- _The task_
Write out only the lines from the start of the entries up to and including the line with "de la herencia, definición/uso"; please skip the pictures.

Stored data:

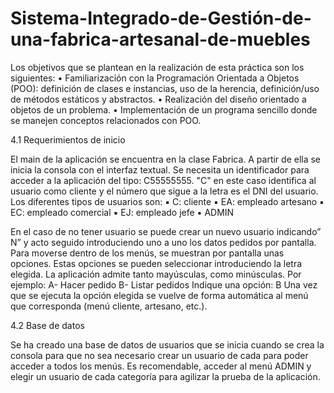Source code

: # Sistema-Integrado-de-Gestión-de-una-fabrica-artesanal-de-muebles

Los objetivos que se plantean en la realización de esta práctica son los siguientes:
• Familiarización con la Programación Orientada a Objetos (POO): definición de clases e instancias, uso
de la herencia, definición/uso de métodos estáticos y abstractos.
• Realización del diseño orientado a objetos de un problema.
• Implementación de un programa sencillo donde se manejen conceptos relacionados con POO.

4.1 Requerimientos de inicio

El main de la aplicación se encuentra en la clase Fabrica. A partir de ella se inicia la
consola con el interfaz textual. Se necesita un identificador para acceder a la aplicación
del tipo: C55555555. "C" en este caso identifica al usuario como cliente y el número que
sigue a la letra es el DNI del usuario.
Los diferentes tipos de usuarios son:
▪ C: cliente
▪ EA: empleado artesano
▪ EC: empleado comercial
▪ EJ: empleado jefe
▪ ADMIN

En el caso de no tener usuario se puede crear un nuevo usuario indicando” N” y acto
seguido introduciendo uno a uno los datos pedidos por pantalla.
Para moverse dentro de los menús, se muestran por pantalla unas opciones. Estas
opciones se pueden seleccionar introduciendo la letra elegida. La aplicación admite
tanto mayúsculas, como minúsculas.
Por ejemplo:
A- Hacer pedido
B- Listar pedidos
Indique una opción: B
Una vez que se ejecuta la opción elegida se vuelve de forma automática al menú que
corresponda (menú cliente, artesano, etc.).

4.2 Base de datos

Se ha creado una base de datos de usuarios que se inicia cuando se crea la consola
para que no sea necesario crear un usuario de cada para poder acceder a todos los
menús.
Es recomendable, acceder al menú ADMIN y elegir un usuario de cada categoría para
agilizar la prueba de la aplicación.
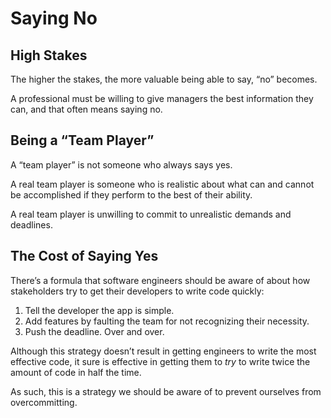 # Saying No

## High Stakes

The higher the stakes, the more valuable being able to say, “no” becomes.

A professional must be willing to give managers the best information they can, and that often means saying no.

## Being a “Team Player”

A “team player” is not someone who always says yes.

A real team player is someone who is realistic about what can and cannot be accomplished if they perform to the best of their ability.

A real team player is unwilling to commit to unrealistic demands and deadlines.

## The Cost of Saying Yes

There’s a formula that software engineers should be aware of about how stakeholders try to get their developers to write code quickly:

1. Tell the developer the app is simple.
1. Add features by faulting the team for not recognizing their necessity.
1. Push the deadline. Over and over.

Although this strategy doesn’t result in getting engineers to write the most effective code, it sure is effective in getting them to _try_ to write twice the amount of code in half the time.

As such, this is a strategy we should be aware of to prevent ourselves from overcommitting.
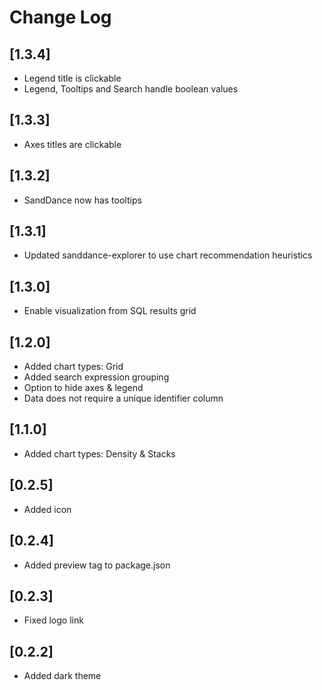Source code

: # Change Log

## [1.3.4]
- Legend title is clickable
- Legend, Tooltips and Search handle boolean values

## [1.3.3]
- Axes titles are clickable

## [1.3.2]
- SandDance now has tooltips

## [1.3.1]
- Updated sanddance-explorer to use chart recommendation heuristics

## [1.3.0]
- Enable visualization from SQL results grid

## [1.2.0]
- Added chart types: Grid
- Added search expression grouping
- Option to hide axes & legend
- Data does not require a unique identifier column

## [1.1.0]
- Added chart types: Density & Stacks

## [0.2.5]
- Added icon

## [0.2.4]
- Added preview tag to package.json

## [0.2.3]
- Fixed logo link

## [0.2.2]
- Added dark theme

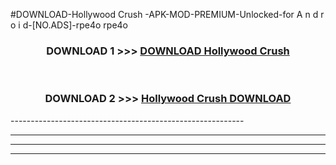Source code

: #DOWNLOAD-Hollywood Crush -APK-MOD-PREMIUM-Unlocked-for A n d r o i d-[NO.ADS]-rpe4o rpe4o 



<div align="center">

<h3>DOWNLOAD 1 >>> <a href="https://getmod2.web.app/?judul=Hollywood Crush ">DOWNLOAD Hollywood Crush </a></h3><br>

<h3>DOWNLOAD 2 >>> <a href="https://getmod2.web.app/?judul=Hollywood Crush ">Hollywood Crush  DOWNLOAD </a></h3>

</div>
----------------------------------------------------------

----------------------------------------------------------

----------------------------------------------------------

----------------------------------------------------------



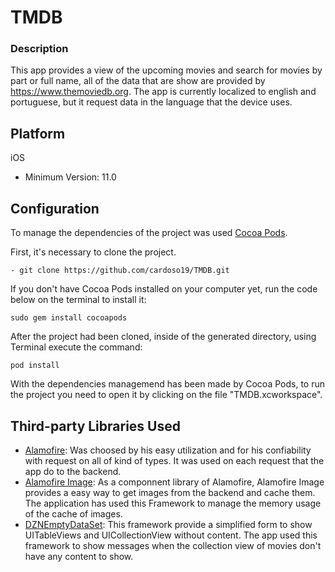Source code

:# TMDB

### Description
This app provides a view of the upcoming movies and search for movies by part or full name, all of the data that are show are provided by https://www.themoviedb.org. The app is currently localized to english and portuguese, but it request data in the language that the device uses.

## Platform
iOS
- Minimum Version: 11.0

## Configuration
To manage the dependencies of the project was used [Cocoa Pods](https://cocoapods.org/).

First, it's necessary to clone the project.

`- git clone https://github.com/cardoso19/TMDB.git`

If you don't have Cocoa Pods installed on your computer yet, run the code below on the terminal to install it:

`sudo gem install cocoapods`

After the project had been cloned, inside of the generated directory, using Terminal execute the command:

`pod install`

With the dependencies managemend has been made by Cocoa Pods, to run the project you need to open it by clicking on the file "TMDB.xcworkspace".

## Third-party Libraries Used
- [Alamofire](https://github.com/Alamofire/Alamofire): Was choosed by his easy utilization and for his confiability with request on all of kind of types. It was used on each request that the app do to the backend.
- [Alamofire Image](https://github.com/Alamofire/AlamofireImage): As a componnent library of Alamofire, Alamofire Image provides a easy way to get images from the backend and cache them. The application has used this Framework to manage the memory usage of the cache of images.
- [DZNEmptyDataSet](https://github.com/dzenbot/DZNEmptyDataSet): This framework provide a simplified form to show UITableViews and UICollectionView without content. The app used this framework to show messages when the collection view of movies don't have any content to show.

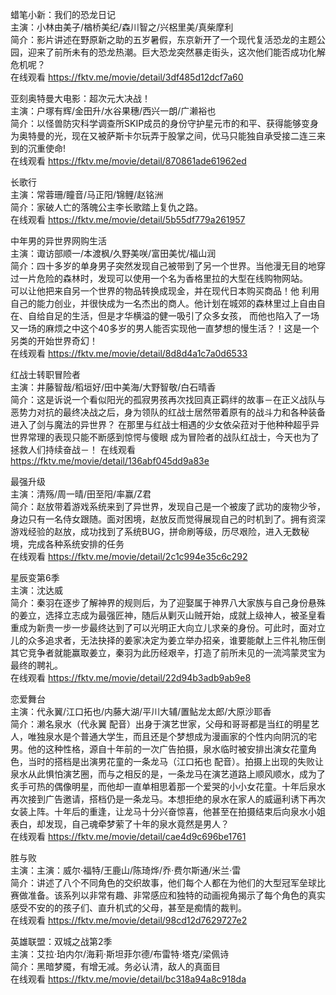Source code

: 蜡笔小新：我们的恐龙日记  
主演：小林由美子/楢桥美纪/森川智之/兴梠里美/真柴摩利  
简介：影片讲述在野原新之助的五岁暑假，东京新开了一个现代复活恐龙的主题公园，迎来了前所未有的恐龙热潮。巨大恐龙突然暴走街头，这次他们能否成功化解危机呢？  
在线观看  https://fktv.me/movie/detail/3df485d12dcf7a60  


亚刻奥特曼大电影：超次元大决战！  
主演：户塚有辉/金田升/水谷果穗/西兴一朗/广濑裕也  
简介：以怪兽防灾科学调查所SKIP成员的身份守护星元市的和平、获得能够变身为奥特曼的光，现在又被萨斯卡尔玩弄于股掌之间，优马只能独自承受接二连三来到的沉重使命!  
在线观看  https://fktv.me/movie/detail/870861ade61962ed    


长歌行  
主演：常蓉珊/瞳音/马正阳/锦鲤/赵铭洲  
简介：家破人亡的落魄公主李长歌踏上复仇之路。  
在线观看  https://fktv.me/movie/detail/5b55df779a261957      


中年男的异世界网购生活  
主演：诹访部顺一/本渡枫/久野美咲/富田美忧/福山润  
简介：四十多岁的单身男子突然发现自己被带到了另一个世界。当他漫无目的地穿过一片危险的森林时，发现可以使用一个名为香格里拉的大型在线购物网站。  
可以让他把来自另一个世界的物品转换成现金，并在现代日本购买商品！他 利用自己的能力创业，并很快成为一名杰出的商人。他计划在城郊的森林里过上自由自在、自给自足的生活，但是才华横溢的健一吸引了众多女孩，
而他也陷入了一场又一场的麻烦之中这个40多岁的男人能否实现他一直梦想的慢生活？！这是一个另类的开始世界奇幻！  
在线观看  https://fktv.me/movie/detail/8d8d4a1c7a0d6533  


红战士转职冒险者    
主演：井藤智哉/稻垣好/田中美海/大野智敬/白石晴香  
简介：这是诉说一个看似阳光的孤寂男孩再次找回真正羁绊的故事－在正义战队与恶势力对抗的最终决战之后，身为领队的红战士居然带着原有的战斗力和各种装备进入了剑与魔法的异世界？
在那里与红战士相遇的少女依朵菈对于他种种超乎异世界常理的表现只能不断感到惊愕与傻眼 成为冒险者的战队红战士，今天也为了拯救人们持续奋战－！
在线观看  https://fktv.me/movie/detail/136abf045dd9a83e    


最强升级      
主演：清殇/周一晴/田至阳/率赢/Z君  
简介：赵放带着游戏系统来到了异世界，发现自己是一个被废了武功的废物少爷，身边只有一名侍女跟随。面对困境，赵放反而觉得展现自己的时机到了。拥有资深游戏经验的赵放，成功找到了系统BUG，拼命刷等级，历尽艰险，进入无数秘境，完成各种系统安排的任务  
在线观看  https://fktv.me/movie/detail/2c1c994e35c6c292  

星辰变第6季        
主演：沈达威  
简介：秦羽在逐步了解神界的规则后，为了迎娶属于神界八大家族与自己身份悬殊的姜立，选择立志成为最强匠神，随后从剿灭山贼开始，成就上级神人，被圣皇看重成为新贵一步一步最终达到了可以光明正大向立儿求亲的身份。可此时，面对立儿的众多追求者，无法抉择的姜家决定为姜立举办招亲，谁要能献上三件礼物压倒其它竞争者就能赢取姜立，秦羽为此历经艰辛，打造了前所未见的一流鸿蒙灵宝为最终的聘礼。   
在线观看  https://fktv.me/movie/detail/22d94b3adb9ab9e8  


恋爱舞台         
主演：代永翼/江口拓也/内藤大湖/平川大辅/置鲇龙太郎/大原沙耶香  
简介：濑名泉水（代永翼 配音）出身于演艺世家，父母和哥哥都是当红的明星艺人，唯独泉水是个普通大学生，而且还是个梦想成为漫画家的个性内向阴沉的宅男。他的这种性格，源自十年前的一次广告拍摄，泉水临时被安排出演女花童角色，当时的搭档是出演男花童的一条龙马（江口拓也 配音）。拍摄上出现的失败让泉水从此惧怕演艺圈，而与之相反的是，一条龙马在演艺道路上顺风顺水，成为了炙手可热的偶像明星，而他却一直单相思着那一个爱哭的小小女花童。十年后泉水再次接到广告邀请，搭档仍是一条龙马。本想拒绝的泉水在家人的威逼利诱下再次女装上阵。十年后的重逢，让龙马十分兴奋惊喜，他甚至在拍摄结束后向泉水小姐表白，却发现，自己魂牵梦萦了十年的泉水竟然是男人？  
在线观看  https://fktv.me/movie/detail/cae4d9c696be1761    


胜与败           
主演：主演：威尔·福特/王鹿山/陈琦烨/乔·费尔斯通/米兰·雷   
简介：讲述了八个不同角色的交织故事，他们每个人都在为他们的大型冠军垒球比赛做准备。该系列以非常有趣、非常感应和独特的动画视角揭示了每个角色的真实感受不安的的孩子们、直升机式的父母，甚至是痴情的裁判。  
在线观看  https://fktv.me/movie/detail/98cd12d7629727e2     


英雄联盟：双城之战第2季             
主演：艾拉·珀内尔/海莉·斯坦菲尔德/布雷特·塔克/梁佩诗   
简介：黑暗梦魇，有增无减。务必认清，敌人的真面目    
在线观看  https://fktv.me/movie/detail/bc318a94a8c918da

- _Solved exercise_
Source code

: # Sistema-Integrado-de-Gestión-de-una-fabrica-artesanal-de-muebles

Los objetivos que se plantean en la realización de esta práctica son los siguientes:
• Familiarización con la Programación Orientada a Objetos (POO): definición de clases e instancias, uso
de la herencia, definición/uso de métodos estáticos y abstractos.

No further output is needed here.